Penerapan Kebijakan Mitigasi Risiko Lebih Realistis Ketimbang Zero Tolerance

Anggota DPR RI Komisi XI dari Fraksi Partai Golkar, Puteri Komarudin, dalam acara Diskusi Publik "Membangun Indonesia Tangguh: Penerapan Paradigma Sadar Risiko dalam Pembangunan Berkelanjutan". Foto: Istimewa.

Penerapan Kebijakan Mitigasi Risiko Lebih Realistis Ketimbang Zero Tolerance

Ade Hapsari Lestarini • 11 February 2025 20:50

Jakarta: Anggota DPR RI Komisi XI dari Fraksi Partai Golkar, Puteri Komarudin, menyoroti potensi penerapan kebijakan yang berfokus pada mitigasi risiko ketimbang mengeliminasi risiko secara total (zero tolerance).

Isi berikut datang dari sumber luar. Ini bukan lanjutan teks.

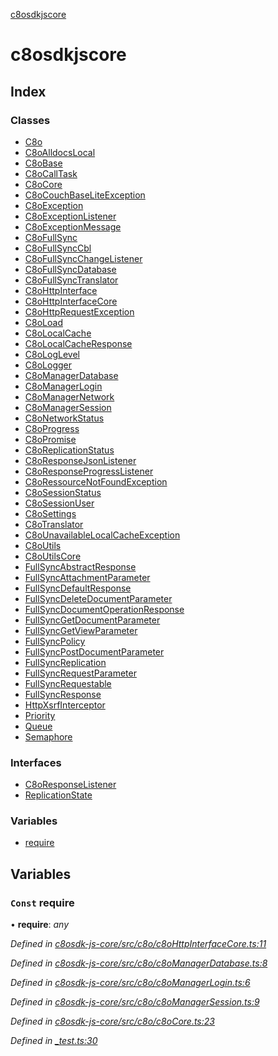 [c8osdkjscore](README.md)

# c8osdkjscore

## Index

### Classes

* [C8o](classes/c8o.md)
* [C8oAlldocsLocal](classes/c8oalldocslocal.md)
* [C8oBase](classes/c8obase.md)
* [C8oCallTask](classes/c8ocalltask.md)
* [C8oCore](classes/c8ocore.md)
* [C8oCouchBaseLiteException](classes/c8ocouchbaseliteexception.md)
* [C8oException](classes/c8oexception.md)
* [C8oExceptionListener](classes/c8oexceptionlistener.md)
* [C8oExceptionMessage](classes/c8oexceptionmessage.md)
* [C8oFullSync](classes/c8ofullsync.md)
* [C8oFullSyncCbl](classes/c8ofullsynccbl.md)
* [C8oFullSyncChangeListener](classes/c8ofullsyncchangelistener.md)
* [C8oFullSyncDatabase](classes/c8ofullsyncdatabase.md)
* [C8oFullSyncTranslator](classes/c8ofullsynctranslator.md)
* [C8oHttpInterface](classes/c8ohttpinterface.md)
* [C8oHttpInterfaceCore](classes/c8ohttpinterfacecore.md)
* [C8oHttpRequestException](classes/c8ohttprequestexception.md)
* [C8oLoad](classes/c8oload.md)
* [C8oLocalCache](classes/c8olocalcache.md)
* [C8oLocalCacheResponse](classes/c8olocalcacheresponse.md)
* [C8oLogLevel](classes/c8ologlevel.md)
* [C8oLogger](classes/c8ologger.md)
* [C8oManagerDatabase](classes/c8omanagerdatabase.md)
* [C8oManagerLogin](classes/c8omanagerlogin.md)
* [C8oManagerNetwork](classes/c8omanagernetwork.md)
* [C8oManagerSession](classes/c8omanagersession.md)
* [C8oNetworkStatus](classes/c8onetworkstatus.md)
* [C8oProgress](classes/c8oprogress.md)
* [C8oPromise](classes/c8opromise.md)
* [C8oReplicationStatus](classes/c8oreplicationstatus.md)
* [C8oResponseJsonListener](classes/c8oresponsejsonlistener.md)
* [C8oResponseProgressListener](classes/c8oresponseprogresslistener.md)
* [C8oRessourceNotFoundException](classes/c8oressourcenotfoundexception.md)
* [C8oSessionStatus](classes/c8osessionstatus.md)
* [C8oSessionUser](classes/c8osessionuser.md)
* [C8oSettings](classes/c8osettings.md)
* [C8oTranslator](classes/c8otranslator.md)
* [C8oUnavailableLocalCacheException](classes/c8ounavailablelocalcacheexception.md)
* [C8oUtils](classes/c8outils.md)
* [C8oUtilsCore](classes/c8outilscore.md)
* [FullSyncAbstractResponse](classes/fullsyncabstractresponse.md)
* [FullSyncAttachmentParameter](classes/fullsyncattachmentparameter.md)
* [FullSyncDefaultResponse](classes/fullsyncdefaultresponse.md)
* [FullSyncDeleteDocumentParameter](classes/fullsyncdeletedocumentparameter.md)
* [FullSyncDocumentOperationResponse](classes/fullsyncdocumentoperationresponse.md)
* [FullSyncGetDocumentParameter](classes/fullsyncgetdocumentparameter.md)
* [FullSyncGetViewParameter](classes/fullsyncgetviewparameter.md)
* [FullSyncPolicy](classes/fullsyncpolicy.md)
* [FullSyncPostDocumentParameter](classes/fullsyncpostdocumentparameter.md)
* [FullSyncReplication](classes/fullsyncreplication.md)
* [FullSyncRequestParameter](classes/fullsyncrequestparameter.md)
* [FullSyncRequestable](classes/fullsyncrequestable.md)
* [FullSyncResponse](classes/fullsyncresponse.md)
* [HttpXsrfInterceptor](classes/httpxsrfinterceptor.md)
* [Priority](classes/priority.md)
* [Queue](classes/queue.md)
* [Semaphore](classes/semaphore.md)

### Interfaces

* [C8oResponseListener](interfaces/c8oresponselistener.md)
* [ReplicationState](interfaces/replicationstate.md)

### Variables

* [require](README.md#const-require)

## Variables

### `Const` require

• **require**: *any*

*Defined in [c8osdk-js-core/src/c8o/c8oHttpInterfaceCore.ts:11](https://github.com/convertigo/c8osdk-angular/blob/653fcef/src/c8o/c8oHttpInterfaceCore.ts#L11)*

*Defined in [c8osdk-js-core/src/c8o/c8oManagerDatabase.ts:8](https://github.com/convertigo/c8osdk-angular/blob/653fcef/src/c8o/c8oManagerDatabase.ts#L8)*

*Defined in [c8osdk-js-core/src/c8o/c8oManagerLogin.ts:6](https://github.com/convertigo/c8osdk-angular/blob/653fcef/src/c8o/c8oManagerLogin.ts#L6)*

*Defined in [c8osdk-js-core/src/c8o/c8oManagerSession.ts:9](https://github.com/convertigo/c8osdk-angular/blob/653fcef/src/c8o/c8oManagerSession.ts#L9)*

*Defined in [c8osdk-js-core/src/c8o/c8oCore.ts:23](https://github.com/convertigo/c8osdk-angular/blob/653fcef/src/c8o/c8oCore.ts#L23)*

*Defined in [_test.ts:30](https://github.com/convertigo/c8osdk-angular/blob/83b9de9/projects/c8osdkangular/src/_test.ts#L30)*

Kebijakan tersebut dinilai lebih pragmatis dan realistis untuk diterapkan di Indonesia. Pasalnya, pemerintah sedang fokus memperbaiki sumber daya manusia sembari mencari titik temu dengan pemangku kepentingan untuk memitigasi risiko lingkungan, kesehatan, keuangan, dan sektor lainnya.

"Kebijakan zero tolerance banyak diterapkan di negara maju, sedangkan kita masih negara menengah yang sangat bergantung dengan sumber daya alam. Kalau dibandingkan dengan negara maju, ini tidak fair. Mereka sekarang sudah masuk ke isu lingkungan yang zero tolerance. Tidak apple to apple, tidak adil," jelas Puteri, dalam acara Diskusi Publik "Membangun Indonesia Tangguh: Penerapan Paradigma Sadar Risiko dalam Pembangunan Berkelanjutan" di Jakarta, dikutip Selasa, 11 Februari 2025.

 

Baca juga: Gaji Menggiurkan, Ini 10 Daftar Pekerjaan yang Banyak Dicari pada 2025

Bisa disesuaikan dengan APBN


Dalam praktiknya, Puteri menegaskan Parlemen setiap tahunnya membahas manajemen risiko dengan Kementerian Keuangan (Kemenkeu) dan Bappenas.

Dengan demikian, kebijakan tersebut bisa disesuaikan dengan Anggaran Pendapatan dan Belanja Negara (APBN) guna mengatasi permasalahan di masyarakat, termasuk melalui efesiensi anggaran yang ada. Sebagai contoh, sektor tembakau kerap menghadapi tantangan baik secara industri, tenaga kerja, kesehatan, penerimaan negara, maupun regulasi.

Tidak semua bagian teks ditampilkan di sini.